Prosesi kirab menampilkan beragam atraksi budaya, mulai dari tarian tradisional, iring-iringan kuda pengawal, hingga kereta kencana yang membawa Mahkota Binokasih sebagai simbol kejayaan dan legitimasi masyarakat Sunda.
Gubernur Dedi Mulyadi dalam sambutannya, menekankan pentingnya menjaga amanah leluhur dalam kehidupan masyarakat modern.
“Amanah dari karuhun harus dijaga dengan kasih sayang dan kepedulian. Jangan sampai ada masyarakat yang tidak mendapatkan layanan kesehatan atau pendidikan,” ujarnya.

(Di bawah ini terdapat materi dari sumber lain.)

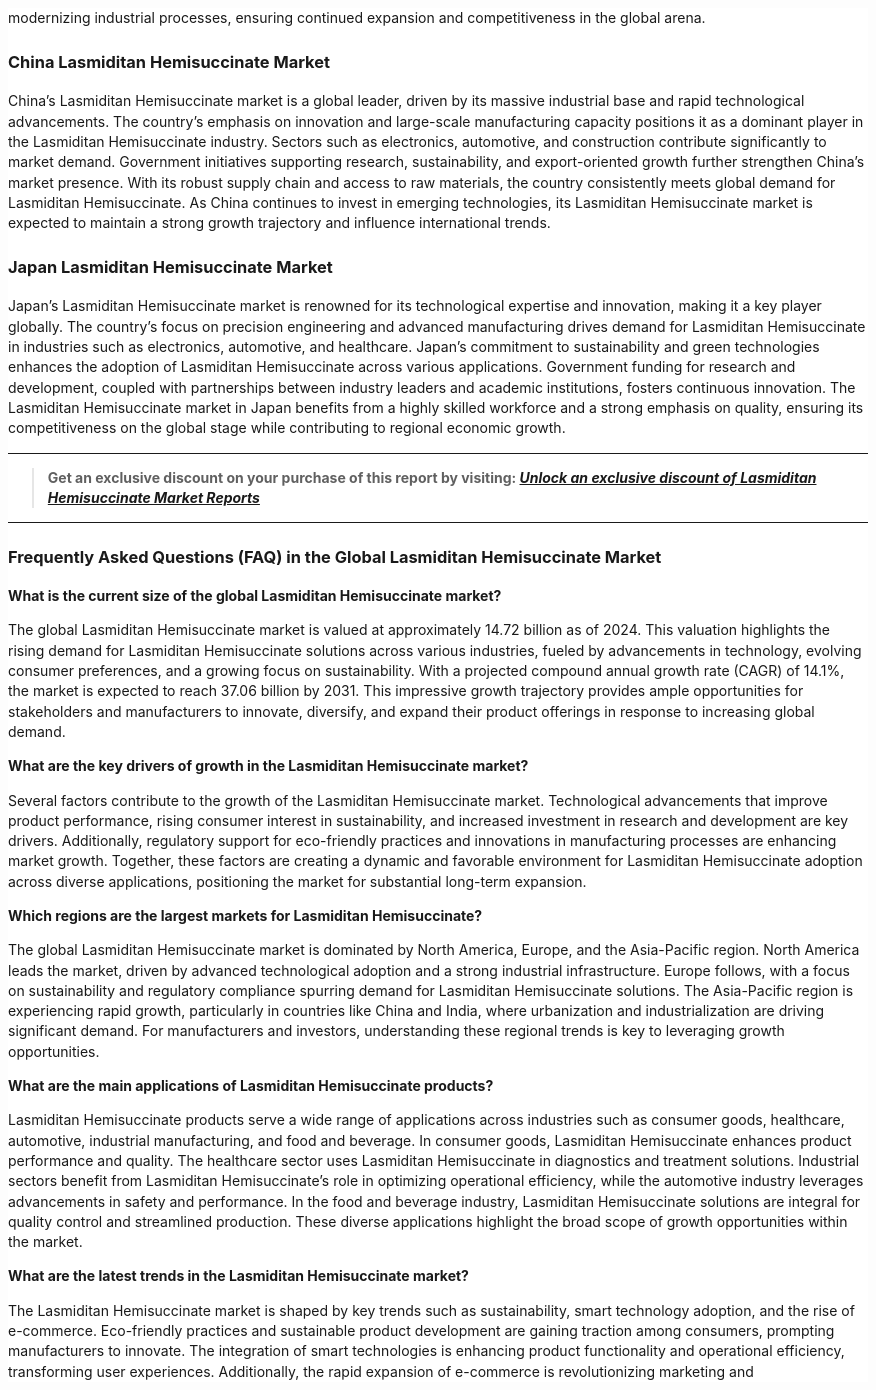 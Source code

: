 modernizing industrial processes, ensuring continued expansion and competitiveness in the global arena.</p><h3>China Lasmiditan Hemisuccinate Market</h3><p>China&rsquo;s Lasmiditan Hemisuccinate market is a global leader, driven by its massive industrial base and rapid technological advancements. The country&rsquo;s emphasis on innovation and large-scale manufacturing capacity positions it as a dominant player in the Lasmiditan Hemisuccinate industry. Sectors such as electronics, automotive, and construction contribute significantly to market demand. Government initiatives supporting research, sustainability, and export-oriented growth further strengthen China&rsquo;s market presence. With its robust supply chain and access to raw materials, the country consistently meets global demand for Lasmiditan Hemisuccinate. As China continues to invest in emerging technologies, its Lasmiditan Hemisuccinate market is expected to maintain a strong growth trajectory and influence international trends.</p><h3>Japan Lasmiditan Hemisuccinate Market</h3><p>Japan&rsquo;s Lasmiditan Hemisuccinate market is renowned for its technological expertise and innovation, making it a key player globally. The country&rsquo;s focus on precision engineering and advanced manufacturing drives demand for Lasmiditan Hemisuccinate in industries such as electronics, automotive, and healthcare. Japan&rsquo;s commitment to sustainability and green technologies enhances the adoption of Lasmiditan Hemisuccinate across various applications. Government funding for research and development, coupled with partnerships between industry leaders and academic institutions, fosters continuous innovation. The Lasmiditan Hemisuccinate market in Japan benefits from a highly skilled workforce and a strong emphasis on quality, ensuring its competitiveness on the global stage while contributing to regional economic growth.</p><hr /><blockquote><p><strong>Get an exclusive discount on your purchase of this report by visiting: <em><a href="://marketresearchpulse.com/ask-for-discount/28167?utm_source=Github&amp;utm_medium=021">Unlock an exclusive discount of Lasmiditan Hemisuccinate Market Reports</a></em>&nbsp;</strong></p></blockquote><hr /><h3>Frequently Asked Questions (FAQ) in the Global Lasmiditan Hemisuccinate Market</h3><p><strong>What is the current size of the global Lasmiditan Hemisuccinate market?</strong></p><p>The global Lasmiditan Hemisuccinate market is valued at approximately 14.72 billion as of 2024. This valuation highlights the rising demand for Lasmiditan Hemisuccinate solutions across various industries, fueled by advancements in technology, evolving consumer preferences, and a growing focus on sustainability. With a projected compound annual growth rate (CAGR) of 14.1%, the market is expected to reach 37.06 billion by 2031. This impressive growth trajectory provides ample opportunities for stakeholders and manufacturers to innovate, diversify, and expand their product offerings in response to increasing global demand.</p><p><strong>What are the key drivers of growth in the Lasmiditan Hemisuccinate market?</strong></p><p>Several factors contribute to the growth of the Lasmiditan Hemisuccinate market. Technological advancements that improve product performance, rising consumer interest in sustainability, and increased investment in research and development are key drivers. Additionally, regulatory support for eco-friendly practices and innovations in manufacturing processes are enhancing market growth. Together, these factors are creating a dynamic and favorable environment for Lasmiditan Hemisuccinate adoption across diverse applications, positioning the market for substantial long-term expansion.</p><p><strong>Which regions are the largest markets for Lasmiditan Hemisuccinate?</strong></p><p>The global Lasmiditan Hemisuccinate market is dominated by North America, Europe, and the Asia-Pacific region. North America leads the market, driven by advanced technological adoption and a strong industrial infrastructure. Europe follows, with a focus on sustainability and regulatory compliance spurring demand for Lasmiditan Hemisuccinate solutions. The Asia-Pacific region is experiencing rapid growth, particularly in countries like China and India, where urbanization and industrialization are driving significant demand. For manufacturers and investors, understanding these regional trends is key to leveraging growth opportunities.</p><p><strong>What are the main applications of Lasmiditan Hemisuccinate products?</strong></p><p>Lasmiditan Hemisuccinate products serve a wide range of applications across industries such as consumer goods, healthcare, automotive, industrial manufacturing, and food and beverage. In consumer goods, Lasmiditan Hemisuccinate enhances product performance and quality. The healthcare sector uses Lasmiditan Hemisuccinate in diagnostics and treatment solutions. Industrial sectors benefit from Lasmiditan Hemisuccinate&rsquo;s role in optimizing operational efficiency, while the automotive industry leverages advancements in safety and performance. In the food and beverage industry, Lasmiditan Hemisuccinate solutions are integral for quality control and streamlined production. These diverse applications highlight the broad scope of growth opportunities within the market.</p><p><strong>What are the latest trends in the Lasmiditan Hemisuccinate market?</strong></p><p>The Lasmiditan Hemisuccinate market is shaped by key trends such as sustainability, smart technology adoption, and the rise of e-commerce. Eco-friendly practices and sustainable product development are gaining traction among consumers, prompting manufacturers to innovate. The integration of smart technologies is enhancing product functionality and operational efficiency, transforming user experiences. Additionally, the rapid expansion of e-commerce is revolutionizing marketing and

Ia juga mengapresiasi kolaborasi antara pemerintah provinsi dan daerah dalam menyukseskan kegiatan tersebut, serta mengajak masyarakat untuk menjaga budaya dan lingkungan, khususnya kawasan Galunggung.
Sementara itu, Ketua Majelis Adat Sunda (MASDA) Jawa Barat, Anton Charliyan, menegaskan bahwa, kirab budaya ini bukan sekadar seremoni, melainkan memiliki nilai strategis dalam memperkuat nasionalisme dan kebanggaan budaya.